Problem description => Could you restate the whole listing below word for word, minus the pictures?

Materials provided =>
- Opening Delimiter -
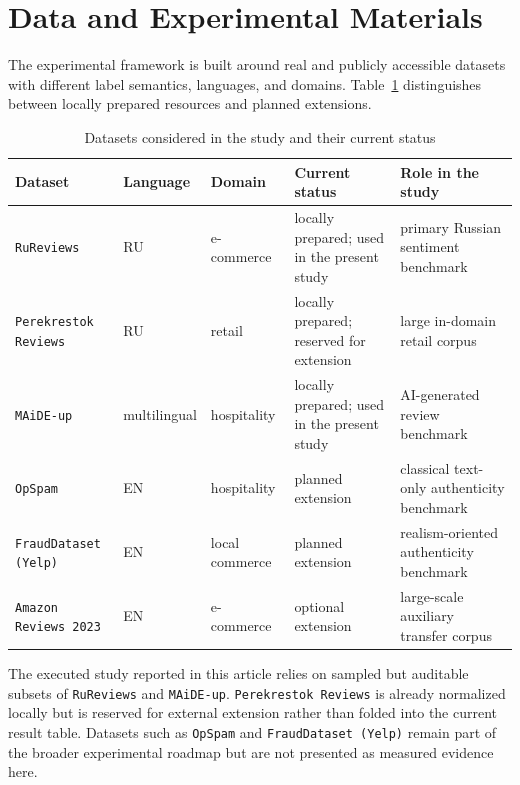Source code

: \documentclass[12pt,a4paper]{article}
\begin{document}
\section{Data and Experimental Materials}

The experimental framework is built around real and publicly accessible datasets with different label semantics, languages, and domains. Table~\ref{tab:datasets} distinguishes between locally prepared resources and planned extensions.

\begin{table}[h]
\centering
\caption{Datasets considered in the study and their current status}
\label{tab:datasets}
\begin{tabular}{>{\raggedright\arraybackslash}p{3.3cm} >{\raggedright\arraybackslash}p{1.4cm} >{\raggedright\arraybackslash}p{2.2cm} >{\raggedright\arraybackslash}p{2.4cm} >{\raggedright\arraybackslash}p{4.8cm}}
\toprule
Dataset & Language & Domain & Current status & Role in the study \\
\midrule
\texttt{RuReviews} & RU & e-commerce & locally prepared; used in the present study & primary Russian sentiment benchmark \\
\texttt{Perekrestok Reviews} & RU & retail & locally prepared; reserved for extension & large in-domain retail corpus \\
\texttt{MAiDE-up} & multilingual & hospitality & locally prepared; used in the present study & AI-generated review benchmark \\
\texttt{OpSpam} & EN & hospitality & planned extension & classical text-only authenticity benchmark \\
\texttt{FraudDataset (Yelp)} & EN & local commerce & planned extension & realism-oriented authenticity benchmark \\
\texttt{Amazon Reviews 2023} & EN & e-commerce & optional extension & large-scale auxiliary transfer corpus \\
\bottomrule
\end{tabular}
\end{table}

The executed study reported in this article relies on sampled but auditable subsets of \texttt{RuReviews} and \texttt{MAiDE-up}. \texttt{Perekrestok Reviews} is already normalized locally but is reserved for external extension rather than folded into the current result table. Datasets such as \texttt{OpSpam} and \texttt{FraudDataset (Yelp)} remain part of the broader experimental roadmap but are not presented as measured evidence here.
\end{document}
- Closing Delimiter -
Exercise response =>
Source code

: \documentclass[12pt,a4paper]{article}
\begin{document}
\section{Data and Experimental Materials}

The experimental framework is built around real and publicly accessible datasets with different label semantics, languages, and domains. Table~\ref{tab:datasets} distinguishes between locally prepared resources and planned extensions.

\begin{table}[h]
\centering
\caption{Datasets considered in the study and their current status}
\label{tab:datasets}
\begin{tabular}{>{\raggedright\arraybackslash}p{3.3cm} >{\raggedright\arraybackslash}p{1.4cm} >{\raggedright\arraybackslash}p{2.2cm} >{\raggedright\arraybackslash}p{2.4cm} >{\raggedright\arraybackslash}p{4.8cm}}
\toprule
Dataset & Language & Domain & Current status & Role in the study \\
\midrule
\texttt{RuReviews} & RU & e-commerce & locally prepared; used in the present study & primary Russian sentiment benchmark \\
\texttt{Perekrestok Reviews} & RU & retail & locally prepared; reserved for extension & large in-domain retail corpus \\
\texttt{MAiDE-up} & multilingual & hospitality & locally prepared; used in the present study & AI-generated review benchmark \\
\texttt{OpSpam} & EN & hospitality & planned extension & classical text-only authenticity benchmark \\
\texttt{FraudDataset (Yelp)} & EN & local commerce & planned extension & realism-oriented authenticity benchmark \\
\texttt{Amazon Reviews 2023} & EN & e-commerce & optional extension & large-scale auxiliary transfer corpus \\
\bottomrule
\end{tabular}
\end{table}

The executed study reported in this article relies on sampled but auditable subsets of \texttt{RuReviews} and \texttt{MAiDE-up}. \texttt{Perekrestok Reviews} is already normalized locally but is reserved for external extension rather than folded into the current result table. Datasets such as \texttt{OpSpam} and \texttt{FraudDataset (Yelp)} remain part of the broader experimental roadmap but are not presented as measured evidence here.
\end{document}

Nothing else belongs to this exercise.